Pradeep Chakraborty spoke exclusively with
Ian Gosling, MD of AIRBUS Cyber Security UK, to find out why such an investment was needed, and the kinds of threats that NATO needs to protect itself from. Excerpts:
BW: Why is this investment needed by NATO?
Ian Gosling: Last year, NATO had declared the Internet as a war zone, confirming the importance of cyberspace as a new frontier in global conflicts. Almost all crises and conflicts today have a significant element that is played out online. Dangerous attacks can be launched on the Internet and within computer networks more easily than they can on traditional battlefields.
However, while conflicts fought on land or sea tend to have clear dividing lines, with the competing forces wearing different uniforms, and easily recognizable equipment to differentiate each side from the other, the Internet allows attackers to hide in the shadows.
In cyber battles, knowing your attacker can be a complex and challenging task. We don’t always see the enemy coming, and attackers carry out hacks without any warning, and are difficult to identify.
Compared to the other domains of war, the Internet has some very unique challenges. As a territory, it is enormous in size and vulnerable to attack from any of the multitude of Internet-connected devices we operate in our everyday lives.
BW: What are the kinds of threats NATO needs to protect itself against?Ian Gosling: In 2007, a NATO member, Estonia, was the victim of a series of Russian cyber attacks that crippled dozens of government and corporate websites, effectively taking the entire country offline.

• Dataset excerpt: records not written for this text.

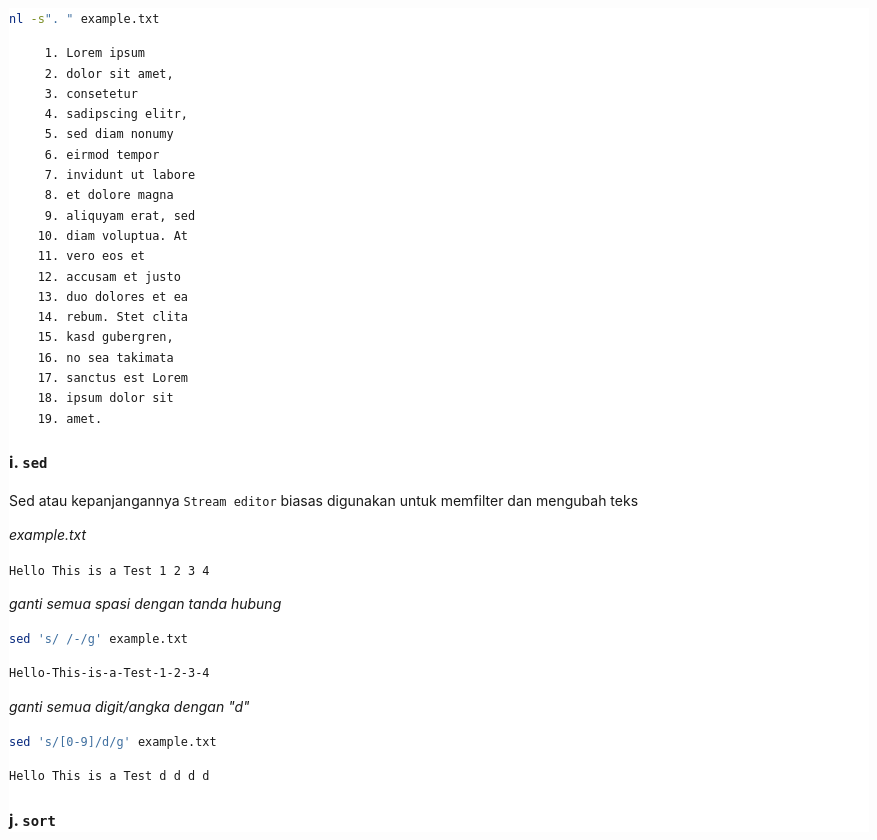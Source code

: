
 ```bash
nl -s". " example.txt
```

```bash
     1. Lorem ipsum
     2. dolor sit amet,
     3. consetetur
     4. sadipscing elitr,
     5. sed diam nonumy
     6. eirmod tempor
     7. invidunt ut labore
     8. et dolore magna
     9. aliquyam erat, sed
    10. diam voluptua. At
    11. vero eos et
    12. accusam et justo
    13. duo dolores et ea
    14. rebum. Stet clita
    15. kasd gubergren,
    16. no sea takimata
    17. sanctus est Lorem
    18. ipsum dolor sit
    19. amet.
```

### i. `sed`

Sed atau kepanjangannya `Stream editor` biasas digunakan untuk memfilter dan mengubah teks

*example.txt*

```bash
Hello This is a Test 1 2 3 4
```

*ganti semua spasi dengan tanda hubung*

```bash
sed 's/ /-/g' example.txt
```

```bash
Hello-This-is-a-Test-1-2-3-4
```

*ganti semua digit/angka dengan "d"*

```bash
sed 's/[0-9]/d/g' example.txt
```

```bash
Hello This is a Test d d d d
```

### j. `sort`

Hundreds of thousands of computers were used in a well co-ordinated attack against government agencies and banks, which had far-reaching consequences in Estonia and beyond. Estonian authorities traced most of the attacks back to Russian state computer servers, though Russia denied any involvement.
These attacks prompted NATO to enhance its cyber war capabilities and to establish the alliance’s cyber defense research centre in Tallinn in 2008.
BW: What role could nation states play in cyber attacks over the next 10 years, and what impact could this have?
Ian Gosling: No one is surprised anymore to hear reports of one country attacking the computer systems of another.
The hacks behind last year’s US elections brought this issue into sharp focus, but this was really just the latest in a long line of nation state attacks ranging from the 2015 attack on the US Office of Personnel Management, and North Korea’s famous attack on Sony in 2014.
However, serious nation states can go a lot further than these types of hacks. Rather than simply causing embarrassment or impacting an individual company’s share price, complex cyber attacks affecting critical national infrastructure have the potential to seriously disrupt entire economies.
For example, the attacks on power grids in Ukraine in late 2015 demonstrated the potential for cyber attacks to be used as part of a larger military assault.
Unless we ensure that our infrastructure is properly monitored and defended, our access to critical services like electricity, water, or transport networks, could be at the mercy of hackers.